── The data
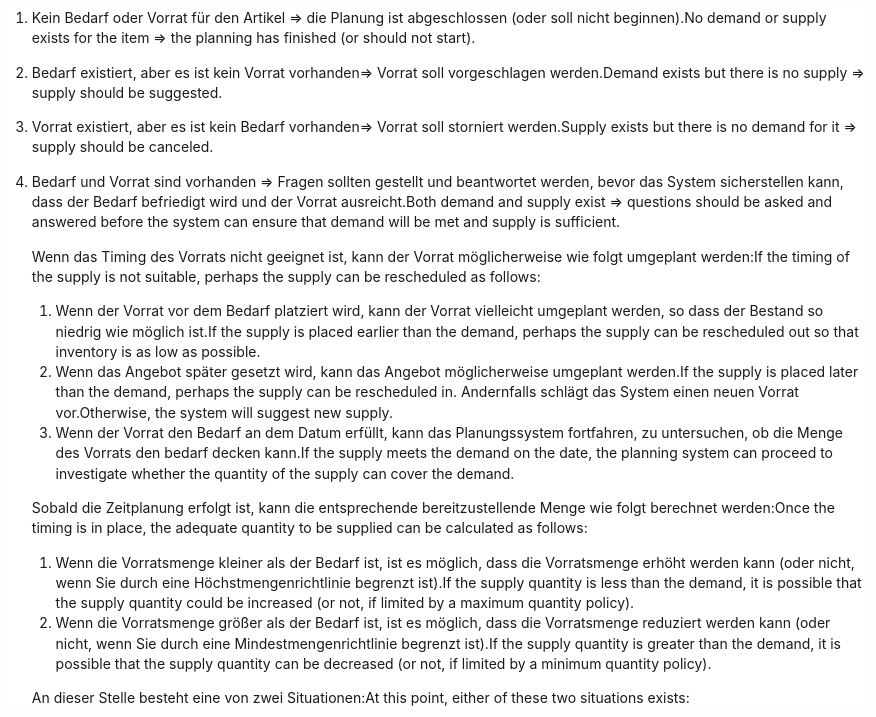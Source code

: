 1. <span data-ttu-id="f5ab0-111">Kein Bedarf oder Vorrat für den Artikel => die Planung ist abgeschlossen (oder soll nicht beginnen).</span><span class="sxs-lookup"><span data-stu-id="f5ab0-111">No demand or supply exists for the item => the planning has finished (or should not start).</span></span>  
2. <span data-ttu-id="f5ab0-112">Bedarf existiert, aber es ist kein Vorrat vorhanden=> Vorrat soll vorgeschlagen werden.</span><span class="sxs-lookup"><span data-stu-id="f5ab0-112">Demand exists but there is no supply => supply should be suggested.</span></span>  
3. <span data-ttu-id="f5ab0-113">Vorrat existiert, aber es ist kein Bedarf vorhanden=> Vorrat soll storniert werden.</span><span class="sxs-lookup"><span data-stu-id="f5ab0-113">Supply exists but there is no demand for it => supply should be canceled.</span></span>  
4. <span data-ttu-id="f5ab0-114">Bedarf und Vorrat sind vorhanden => Fragen sollten gestellt und beantwortet werden, bevor das System sicherstellen kann, dass der Bedarf befriedigt wird und der Vorrat ausreicht.</span><span class="sxs-lookup"><span data-stu-id="f5ab0-114">Both demand and supply exist => questions should be asked and answered before the system can ensure that demand will be met and supply is sufficient.</span></span>  
  
     <span data-ttu-id="f5ab0-115">Wenn das Timing des Vorrats nicht geeignet ist, kann der Vorrat möglicherweise wie folgt umgeplant werden:</span><span class="sxs-lookup"><span data-stu-id="f5ab0-115">If the timing of the supply is not suitable, perhaps the supply can be rescheduled as follows:</span></span>  
  
    1.  <span data-ttu-id="f5ab0-116">Wenn der Vorrat vor dem Bedarf platziert wird, kann der Vorrat vielleicht umgeplant werden, so dass der Bestand so niedrig wie möglich ist.</span><span class="sxs-lookup"><span data-stu-id="f5ab0-116">If the supply is placed earlier than the demand, perhaps the supply can be rescheduled out so that inventory is as low as possible.</span></span>  
    2.  <span data-ttu-id="f5ab0-117">Wenn das Angebot später gesetzt wird, kann das Angebot möglicherweise umgeplant werden.</span><span class="sxs-lookup"><span data-stu-id="f5ab0-117">If the supply is placed later than the demand, perhaps the supply can be rescheduled in.</span></span> <span data-ttu-id="f5ab0-118">Andernfalls schlägt das System einen neuen Vorrat vor.</span><span class="sxs-lookup"><span data-stu-id="f5ab0-118">Otherwise, the system will suggest new supply.</span></span>  
    3.  <span data-ttu-id="f5ab0-119">Wenn der Vorrat den Bedarf an dem Datum erfüllt, kann das Planungssystem fortfahren, zu untersuchen, ob die Menge des Vorrats den bedarf decken kann.</span><span class="sxs-lookup"><span data-stu-id="f5ab0-119">If the supply meets the demand on the date, the planning system can proceed to investigate whether the quantity of the supply can cover the demand.</span></span>  
  
     <span data-ttu-id="f5ab0-120">Sobald die Zeitplanung erfolgt ist, kann die entsprechende bereitzustellende Menge wie folgt berechnet werden:</span><span class="sxs-lookup"><span data-stu-id="f5ab0-120">Once the timing is in place, the adequate quantity to be supplied can be calculated as follows:</span></span>  
  
    1.  <span data-ttu-id="f5ab0-121">Wenn die Vorratsmenge kleiner als der Bedarf ist, ist es möglich, dass die Vorratsmenge erhöht werden kann (oder nicht, wenn Sie durch eine Höchstmengenrichtlinie begrenzt ist).</span><span class="sxs-lookup"><span data-stu-id="f5ab0-121">If the supply quantity is less than the demand, it is possible that the supply quantity could be increased (or not, if limited by a maximum quantity policy).</span></span>  
    2.  <span data-ttu-id="f5ab0-122">Wenn die Vorratsmenge größer als der Bedarf ist, ist es möglich, dass die Vorratsmenge reduziert werden kann (oder nicht, wenn Sie durch eine Mindestmengenrichtlinie begrenzt ist).</span><span class="sxs-lookup"><span data-stu-id="f5ab0-122">If the supply quantity is greater than the demand, it is possible that the supply quantity can be decreased (or not, if limited by a minimum quantity policy).</span></span>  
  
     <span data-ttu-id="f5ab0-123">An dieser Stelle besteht eine von zwei Situationen:</span><span class="sxs-lookup"><span data-stu-id="f5ab0-123">At this point, either of these two situations exists:</span></span>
────
Goal of the exercise: Copy out the data verbatim, with no pictures.

Task answer:
Source code

: 1. <span data-ttu-id="f5ab0-111">Kein Bedarf oder Vorrat für den Artikel => die Planung ist abgeschlossen (oder soll nicht beginnen).</span><span class="sxs-lookup"><span data-stu-id="f5ab0-111">No demand or supply exists for the item => the planning has finished (or should not start).</span></span>  
2. <span data-ttu-id="f5ab0-112">Bedarf existiert, aber es ist kein Vorrat vorhanden=> Vorrat soll vorgeschlagen werden.</span><span class="sxs-lookup"><span data-stu-id="f5ab0-112">Demand exists but there is no supply => supply should be suggested.</span></span>  
3. <span data-ttu-id="f5ab0-113">Vorrat existiert, aber es ist kein Bedarf vorhanden=> Vorrat soll storniert werden.</span><span class="sxs-lookup"><span data-stu-id="f5ab0-113">Supply exists but there is no demand for it => supply should be canceled.</span></span>  
4. <span data-ttu-id="f5ab0-114">Bedarf und Vorrat sind vorhanden => Fragen sollten gestellt und beantwortet werden, bevor das System sicherstellen kann, dass der Bedarf befriedigt wird und der Vorrat ausreicht.</span><span class="sxs-lookup"><span data-stu-id="f5ab0-114">Both demand and supply exist => questions should be asked and answered before the system can ensure that demand will be met and supply is sufficient.</span></span>  
  
     <span data-ttu-id="f5ab0-115">Wenn das Timing des Vorrats nicht geeignet ist, kann der Vorrat möglicherweise wie folgt umgeplant werden:</span><span class="sxs-lookup"><span data-stu-id="f5ab0-115">If the timing of the supply is not suitable, perhaps the supply can be rescheduled as follows:</span></span>  
  
    1.  <span data-ttu-id="f5ab0-116">Wenn der Vorrat vor dem Bedarf platziert wird, kann der Vorrat vielleicht umgeplant werden, so dass der Bestand so niedrig wie möglich ist.</span><span class="sxs-lookup"><span data-stu-id="f5ab0-116">If the supply is placed earlier than the demand, perhaps the supply can be rescheduled out so that inventory is as low as possible.</span></span>  
    2.  <span data-ttu-id="f5ab0-117">Wenn das Angebot später gesetzt wird, kann das Angebot möglicherweise umgeplant werden.</span><span class="sxs-lookup"><span data-stu-id="f5ab0-117">If the supply is placed later than the demand, perhaps the supply can be rescheduled in.</span></span> <span data-ttu-id="f5ab0-118">Andernfalls schlägt das System einen neuen Vorrat vor.</span><span class="sxs-lookup"><span data-stu-id="f5ab0-118">Otherwise, the system will suggest new supply.</span></span>  
    3.  <span data-ttu-id="f5ab0-119">Wenn der Vorrat den Bedarf an dem Datum erfüllt, kann das Planungssystem fortfahren, zu untersuchen, ob die Menge des Vorrats den bedarf decken kann.</span><span class="sxs-lookup"><span data-stu-id="f5ab0-119">If the supply meets the demand on the date, the planning system can proceed to investigate whether the quantity of the supply can cover the demand.</span></span>  
  
     <span data-ttu-id="f5ab0-120">Sobald die Zeitplanung erfolgt ist, kann die entsprechende bereitzustellende Menge wie folgt berechnet werden:</span><span class="sxs-lookup"><span data-stu-id="f5ab0-120">Once the timing is in place, the adequate quantity to be supplied can be calculated as follows:</span></span>  
  
    1.  <span data-ttu-id="f5ab0-121">Wenn die Vorratsmenge kleiner als der Bedarf ist, ist es möglich, dass die Vorratsmenge erhöht werden kann (oder nicht, wenn Sie durch eine Höchstmengenrichtlinie begrenzt ist).</span><span class="sxs-lookup"><span data-stu-id="f5ab0-121">If the supply quantity is less than the demand, it is possible that the supply quantity could be increased (or not, if limited by a maximum quantity policy).</span></span>  
    2.  <span data-ttu-id="f5ab0-122">Wenn die Vorratsmenge größer als der Bedarf ist, ist es möglich, dass die Vorratsmenge reduziert werden kann (oder nicht, wenn Sie durch eine Mindestmengenrichtlinie begrenzt ist).</span><span class="sxs-lookup"><span data-stu-id="f5ab0-122">If the supply quantity is greater than the demand, it is possible that the supply quantity can be decreased (or not, if limited by a minimum quantity policy).</span></span>  
  
     <span data-ttu-id="f5ab0-123">An dieser Stelle besteht eine von zwei Situationen:</span><span class="sxs-lookup"><span data-stu-id="f5ab0-123">At this point, either of these two situations exists:</span></span>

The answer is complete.